Thirty-Year Veteran Selling, Installing and Repairing Residential, Commercial & Industrial Garage Doors and Openers. (And helping others learn the trade.)
There are three types of garage doors: One-piece, roll-up, and sectional. The focus of this introduction is on the most common type, sectional garage doors.
Sectional doors are so designated because they are made of sections. Residential doors normally have four or five sections, but the newer coach house doors often have only three. Commercial and industrial doors normally need 14 feet of door height to accommodate tractor-trailer rigs. Hence doors comprised of seven 24" high sections are probably the most common, though higher doors are often needed.

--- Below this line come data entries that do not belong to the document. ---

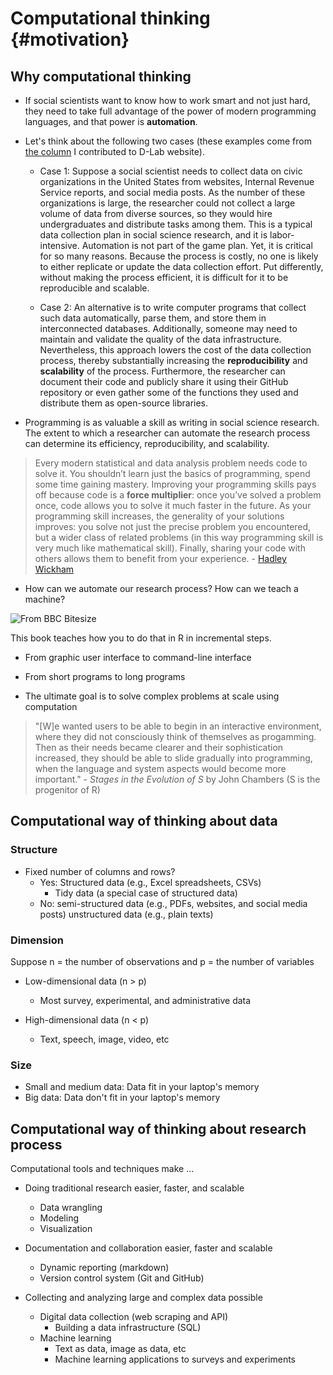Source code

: 
# Computational thinking {#motivation}



## Why computational thinking 

- If social scientists want to know how to work smart and not just hard, they need to take full advantage of the power of modern programming languages, and that power is **automation**.

- Let's think about the following two cases (these examples come from [the column](https://dlab.berkeley.edu/blog/why-teaching-social-scientists-how-code-professional-important) I contributed to D-Lab website).

  - Case 1: Suppose a social scientist needs to collect data on civic organizations in the United States from websites, Internal Revenue Service reports, and social media posts. As the number of these organizations is large, the researcher could not collect a large volume of data from diverse sources, so they would hire undergraduates and distribute tasks among them. This is a typical data collection plan in social science research, and it is labor-intensive. Automation is not part of the game plan. Yet, it is critical for so many reasons. Because the process is costly, no one is likely to either replicate or update the data collection effort. Put differently, without making the process efficient, it is difficult for it to be reproducible and scalable. 

  - Case 2: An alternative is to write computer programs that collect such data automatically, parse them, and store them in interconnected databases. Additionally, someone may need to maintain and validate the quality of the data infrastructure. Nevertheless, this approach lowers the cost of the data collection process, thereby substantially increasing the **reproducibility** and **scalability** of the process. Furthermore, the researcher can document their code and publicly share it using their GitHub repository or even gather some of the functions they used and distribute them as open-source libraries. 
  
- Programming is as valuable a skill as writing in social science research. The extent to which a researcher can automate the research process can determine its efficiency, reproducibility, and scalability.
  
> Every modern statistical and data analysis problem needs code to solve it. You shouldn’t learn just the basics of programming, spend some time gaining mastery. Improving your programming skills pays off because code is a **force multiplier**: once you’ve solved a problem once, code allows you to solve it much faster in the future. As your programming skill increases, the generality of your solutions improves: you solve not just the precise problem you encountered, but a wider class of related problems (in this way programming skill is very much like mathematical skill). Finally, sharing your code with others allows them to benefit from your experience. - [Hadley Wickham](https://imstat.org/2014/12/16/hadley-wickham-impact-the-world-by-being-useful/) 

- How can we automate our research process? How can we teach a machine?

![From BBC Bitesize](https://bam.files.bbci.co.uk/bam/live/content/znmb87h/large)

This book teaches how you to do that in R in incremental steps. 

* From graphic user interface to command-line interface 

* From short programs to long programs 

* The ultimate goal is to solve complex problems at scale using computation 

> "[W]e wanted users to be able to begin in an interactive environment, where they did not consciously think of themselves as progamming. Then as their needs became clearer and their sophistication increased, they should be able to slide gradually into programming, when the language and system aspects would become more important." - *Stages in the Evolution of S* by John Chambers (S is the progenitor of R)

## Computational way of thinking about data 

### Structure 

- Fixed number of columns and rows?
  - Yes: Structured data (e.g., Excel spreadsheets, CSVs)
    - Tidy data (a special case of structured data)
  - No: semi-structured data (e.g., PDFs, websites, and social media posts)
        unstructured data (e.g., plain texts)

### Dimension

Suppose n = the number of observations and p = the number of variables 

- Low-dimensional data (n > p)
  - Most survey, experimental, and administrative data 

- High-dimensional data (n < p)
  - Text, speech, image, video, etc  

### Size 

- Small and medium data: Data fit in your laptop's memory 
- Big data: Data don't fit in your laptop's memory

## Computational way of thinking about research process

Computational tools and techniques make ... 

- Doing traditional research easier, faster, and scalable
  - Data wrangling 
  - Modeling 
  - Visualization 

- Documentation and collaboration easier, faster and scalable 
  - Dynamic reporting (markdown)
  - Version control system (Git and GitHub)

- Collecting and analyzing large and complex data possible 
  - Digital data collection (web scraping and API)
      - Building a data infrastructure (SQL)
  - Machine learning 
      - Text as data, image as data, etc 
      - Machine learning applications to surveys and experiments 

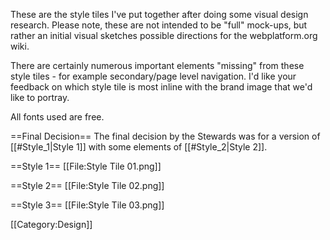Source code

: These are the style tiles I've put together after doing some visual design research.
Please note, these are not intended to be "full" mock-ups, but rather an initial visual sketches possible directions for the webplatform.org wiki.

There are certainly numerous important elements "missing" from these style tiles - for example secondary/page level navigation.
I'd like your feedback on which style tile is most inline with the brand image that we'd like to portray.

All fonts used are free.

==Final Decision==
The final decision by the Stewards was for a version of [[#Style_1|Style 1]] with some elements of [[#Style_2|Style 2]].

==Style 1==
[[File:Style Tile 01.png]]


==Style 2==
[[File:Style Tile 02.png]]


==Style 3==
[[File:Style Tile 03.png]]

[[Category:Design]]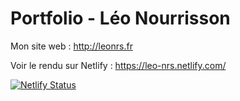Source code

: # Portfolio - Léo Nourrisson

Mon site web : http://leonrs.fr

Voir le rendu sur Netlify : https://leo-nrs.netlify.com/

[![Netlify Status](https://api.netlify.com/api/v1/badges/e17d362a-e833-4f70-b9c4-0b536c6370f3/deploy-status)](https://app.netlify.com/sites/leo-nrs/deploys)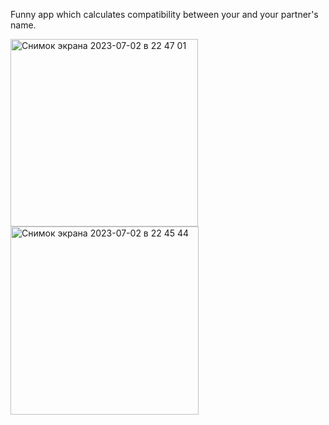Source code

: Funny app which calculates compatibility between your and your partner's name.  

<img width="300" alt="Снимок экрана 2023-07-02 в 22 47 01" src="https://github.com/ArystanSh/NamesCompatibilityApp/assets/116955102/12f55e9b-1318-400c-bf16-fdd5324f2c93">
<img width="301" alt="Снимок экрана 2023-07-02 в 22 45 44" src="https://github.com/ArystanSh/NamesCompatibilityApp/assets/116955102/6320a333-85eb-477a-9488-78b7e4c1e0c8">

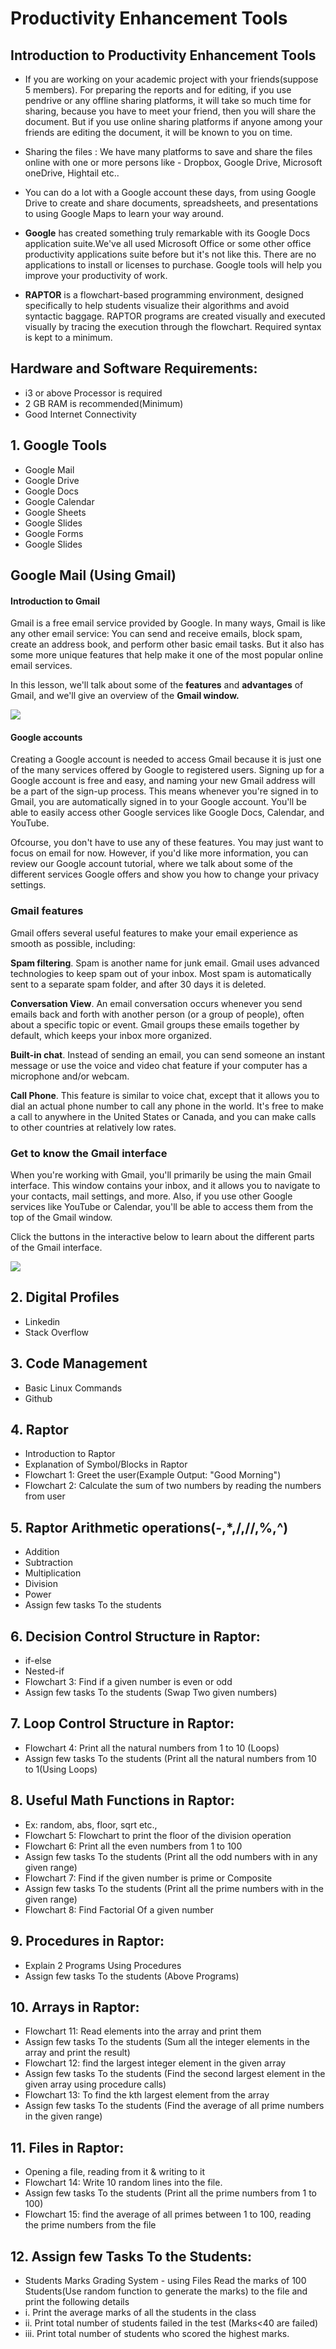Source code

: # Productivity Enhancement Tools
## Introduction to Productivity Enhancement Tools
* If you are working on your academic project with your friends(suppose 5 members). For preparing the reports and for editing, if you use pendrive or any offline sharing platforms, it will take so much time for sharing, because you have to meet your friend, then you will share the document. But if you use online sharing platforms if anyone among your friends are editing the document, it will be known to you on time.
* Sharing the files : We have many platforms to save and share the files online with one or more persons like - Dropbox, Google Drive, Microsoft oneDrive, Hightail etc..

* You can do a lot with a Google account these days, from using Google Drive to create and share documents, spreadsheets, and presentations to using Google Maps to learn your way around.

* **Google** has created something truly remarkable with its Google Docs application suite.We've all used Microsoft Office or some other office productivity applications suite before but it's not like this. There are no applications to install or licenses to purchase. Google tools will help you improve your productivity of work.
        
* **RAPTOR** is a flowchart-based programming environment, designed specifically to help students visualize their algorithms and avoid syntactic baggage. RAPTOR programs are created visually and executed visually by tracing the execution through the flowchart. Required syntax is kept to a minimum.
  
## Hardware and Software Requirements:
- i3 or above Processor is required
- 2 GB RAM is recommended(Minimum)
- Good Internet Connectivity
## 1. Google Tools 
  *  Google Mail         
  *  Google Drive
  *  Google Docs
  *  Google Calendar
  *  Google Sheets
  *  Google Slides
  *  Google Forms
  *  Google Slides
## Google Mail (Using Gmail)

  #### Introduction to Gmail
   Gmail is a free email service provided by Google. In many ways, Gmail is like any other email service: You can send and receive emails, block spam, create an address book, and perform other basic email tasks. But it also has some more unique features that help make it one of the most popular online email services.

   In this lesson, we'll talk about some of the **features** and **advantages** of Gmail, and we'll give an overview of the **Gmail window.**
   
  <img src="https://raw.githubusercontent.com/Muneiahtellakula/android_development/master/intro_inbox_gmail2.jpg">
   
   
   #### Google accounts

   Creating a Google account is needed to access Gmail because it is just one of the many services offered by Google to registered users. Signing up for a Google account is free and easy, and naming your new Gmail address will be a part of the sign-up process. This means whenever you're signed in to Gmail, you are automatically signed in to your Google account. You'll be able to easily access other Google services like Google Docs, Calendar, and YouTube.

Ofcourse, you don't have to use any of these features. You may just want to focus on email for now. However, if you'd like more information, you can review our Google account tutorial, where we talk about some of the different services Google offers and show you how to change your privacy settings.
   
   ### Gmail features
   Gmail offers several useful features to make your email experience as smooth as possible, including:

   **Spam filtering**. Spam is another name for junk email. Gmail uses advanced technologies to keep spam out of your inbox. Most spam is automatically sent to a separate spam folder, and after 30 days it is deleted.

   **Conversation View**. An email conversation occurs whenever you send emails back and forth with another person (or a group of people), often about a specific topic or event. Gmail groups these emails together by default, which keeps your inbox more organized.
   
   **Built-in chat**. Instead of sending an email, you can send someone an instant message or use the voice and video chat feature if your computer has a microphone and/or webcam.
   
   **Call Phone**. This feature is similar to voice chat, except that it allows you to dial an actual phone number to call any phone in the world. It's free to make a call to anywhere in the United States or Canada, and you can make calls to other countries at relatively low rates.

   ### Get to know the Gmail interface

   When you're working with Gmail, you'll primarily be using the main Gmail interface. This window contains your inbox, and it allows you to navigate to your contacts, mail settings, and more. Also, if you use other Google services like YouTube or Calendar, you'll be able to access them from the top of the Gmail window.

   Click the buttons in the interactive below to learn about the different parts of the Gmail interface.
   
 <img src="https://raw.githubusercontent.com/Muneiahtellakula/android_development/master/intro_LG_v6.jpg">


## 2. Digital Profiles
  *  Linkedin
  *  Stack Overflow
## 3. Code Management
  *  Basic Linux Commands
  *  Github
## 4. Raptor
  *  Introduction to Raptor
  *  Explanation of Symbol/Blocks in Raptor
  *  Flowchart 1: Greet the user(Example Output: "Good Morning")
  *  Flowchart 2: Calculate the sum of two numbers by reading the numbers from user
## 5. Raptor Arithmetic operations(-,*,/,//,%,^)
  *   Addition
  *   Subtraction
  *   Multiplication
  *   Division
  *   Power
  *   Assign few tasks To the students
## 6. Decision Control Structure in Raptor:
   *  if-else
   *  Nested-if
   *  Flowchart 3: Find if a given number is even or odd
   *   Assign few tasks To the students (Swap Two given numbers)
## 7. Loop Control Structure in Raptor:
   *  Flowchart 4: Print all the natural numbers from 1 to 10 (Loops)
   *  Assign few tasks To the students (Print all the natural numbers from 10 to 1(Using Loops)
## 8. Useful Math Functions in Raptor:
   *  Ex: random, abs, floor, sqrt etc.,
   *  Flowchart 5: Flowchart to print the floor of the division operation
   *  Flowchart 6: Print all the even numbers from 1 to 100
   *  Assign few tasks To the students (Print all the odd numbers with in any given range)
   *  Flowchart 7: Find if the given number is prime or Composite
   *  Assign few tasks To the students (Print all the prime numbers with in the given range)
   *  Flowchart 8: Find Factorial Of a given number
## 9. Procedures in Raptor:
   *  Explain 2 Programs Using Procedures
   *  Assign few tasks To the students (Above Programs)
## 10. Arrays in Raptor:
   *  Flowchart 11: Read elements into the array and print them
   *  Assign few tasks To the students (Sum all the integer elements in the array and print the result)
   *  Flowchart 12: find the largest integer element in the given array
   *  Assign few tasks To the students (Find the second largest element in the given array using procedure calls)
   *  Flowchart 13: To find the kth largest element from the array
   *  Assign few tasks To the students (Find the average of all prime numbers in the given range)
## 11. Files in Raptor:
   *  Opening a file, reading from it & writing to it
   *  Flowchart 14: Write 10 random lines into the file.
   *  Assign few tasks To the students (Print all the prime numbers from 1 to 100)
   *  Flowchart 15: find the average of all primes between 1 to 100, reading the prime numbers from the file
## 12. Assign few Tasks To the Students:
   * Students Marks Grading System - using Files Read the marks of 100 Students(Use random function to generate the marks) to the file and print the following
details
   * i. Print the average marks of all the students in the class
   * ii. Print total number of students failed in the test (Marks<40 are failed)
   * iii. Print total number of students who scored the highest marks.


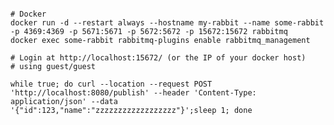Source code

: <pre><code>
# Docker
docker run -d --restart always --hostname my-rabbit --name some-rabbit -p 4369:4369 -p 5671:5671 -p 5672:5672 -p 15672:15672 rabbitmq
docker exec some-rabbit rabbitmq-plugins enable rabbitmq_management

# Login at http://localhost:15672/ (or the IP of your docker host)
# using guest/guest

while true; do curl --location --request POST 'http://localhost:8080/publish' --header 'Content-Type: application/json' --data '{"id":123,"name":"zzzzzzzzzzzzzzzzzz"}';sleep 1; done

</pre></code>
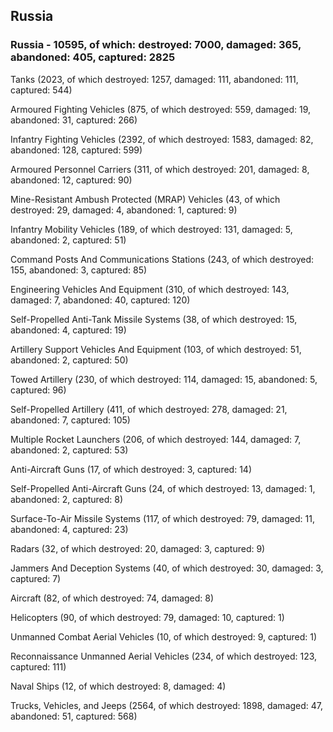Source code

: 
 
 ## Russia
 
 ### Russia - 10595, of which: destroyed: 7000, damaged: 365, abandoned: 405, captured: 2825

 

 

 Tanks (2023, of which destroyed: 1257, damaged: 111, abandoned: 111, captured: 544)

 Armoured Fighting Vehicles (875, of which destroyed: 559, damaged: 19, abandoned: 31, captured: 266)

 Infantry Fighting Vehicles (2392, of which destroyed: 1583, damaged: 82, abandoned: 128, captured: 599)

 Armoured Personnel Carriers (311, of which destroyed: 201, damaged: 8, abandoned: 12, captured: 90)

 Mine-Resistant Ambush Protected (MRAP) Vehicles (43, of which destroyed: 29, damaged: 4, abandoned: 1, captured: 9)

 Infantry Mobility Vehicles (189, of which destroyed: 131, damaged: 5, abandoned: 2, captured: 51)

 Command Posts And Communications Stations (243, of which destroyed: 155, abandoned: 3, captured: 85)

 Engineering Vehicles And Equipment (310, of which destroyed: 143, damaged: 7, abandoned: 40, captured: 120)

 Self-Propelled Anti-Tank Missile Systems (38, of which destroyed: 15, abandoned: 4, captured: 19)

 Artillery Support Vehicles And Equipment (103, of which destroyed: 51, abandoned: 2, captured: 50)

 Towed Artillery (230, of which destroyed: 114, damaged: 15, abandoned: 5, captured: 96)

 Self-Propelled Artillery (411, of which destroyed: 278, damaged: 21, abandoned: 7, captured: 105)

 Multiple Rocket Launchers (206, of which destroyed: 144, damaged: 7, abandoned: 2, captured: 53)

 Anti-Aircraft Guns (17, of which destroyed: 3, captured: 14)

 Self-Propelled Anti-Aircraft Guns (24, of which destroyed: 13, damaged: 1, abandoned: 2, captured: 8)

 Surface-To-Air Missile Systems (117, of which destroyed: 79, damaged: 11, abandoned: 4, captured: 23)

 Radars (32, of which destroyed: 20, damaged: 3, captured: 9)

 Jammers And Deception Systems (40, of which destroyed: 30, damaged: 3, captured: 7)

 Aircraft (82, of which destroyed: 74, damaged: 8)

 Helicopters (90, of which destroyed: 79, damaged: 10, captured: 1)

 Unmanned Combat Aerial Vehicles (10, of which destroyed: 9, captured: 1)

 Reconnaissance Unmanned Aerial Vehicles (234, of which destroyed: 123, captured: 111)

 Naval Ships (12, of which destroyed: 8, damaged: 4)

 Trucks, Vehicles, and Jeeps (2564, of which destroyed: 1898, damaged: 47, abandoned: 51, captured: 568)

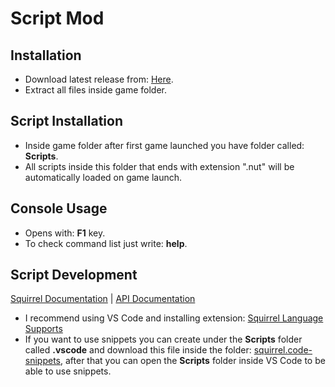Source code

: # Script Mod

## Installation
- Download latest release from: [Here](https://github.com/SDmodding/Script-Mod/releases).
- Extract all files inside game folder.

## Script Installation
- Inside game folder after first game launched you have folder called: __Scripts__.
- All scripts inside this folder that ends with extension ".nut" will be automatically loaded on game launch.

## Console Usage
- Opens with: __F1__ key.
- To check command list just write: __help__.

## Script Development
[Squirrel Documentation](http://www.squirrel-lang.org/squirreldoc/reference/index.html) | [API Documentation](https://sneakyevil.gitbook.io/sleeping-dogs-de-script-api/)
- I recommend using VS Code and installing extension: [Squirrel Language Supports](https://marketplace.visualstudio.com/items?itemName=marcinbar.vscode-squirrel)
- If you want to use snippets you can create under the __Scripts__ folder called __.vscode__ and download this file inside the folder: [squirrel.code-snippets](squirrel.code-snippets), after that you can open the __Scripts__ folder inside VS Code to be able to use snippets.
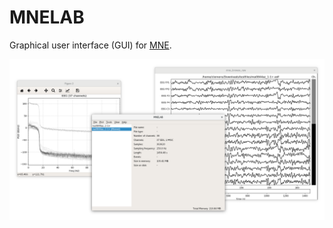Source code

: MNELAB
======

Graphical user interface (GUI) for [MNE](https://github.com/mne-tools/mne-python).

![](mnelab.png)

Garage door sections are stacked vertically. They are held together with hinges along the length of the sections. The hinges at each end not only hold the sections together, but they serve an additional purpose of holding the rollers in place. Rollers are needed to allow the door to be opened and closed in tracks. These tracks are attached with track brackets to the sides of the opening called the jamb. These brackets are also called jamb brackets.
The end hinges also serve a third purpose - to allow the door to close into a wedge. The end hinges follow a progression - 1,2,3,4,5,6, etc., with each higher number spacing the roller further away from the hinge. The vertical track assists in this wedge action by using graduated track brackets, with lower-numbered jamb brackets holding the bottom of the track closer to the jamb while the higher-numbered brackets keep the top of the vertical track further away from the jamb. The net result is a garage door that seals tightly against the opening. This hardware was originally patented by Overhead Door Corporation, and for several decades a lot of ingenuity went into getting garage doors to seal against the openings.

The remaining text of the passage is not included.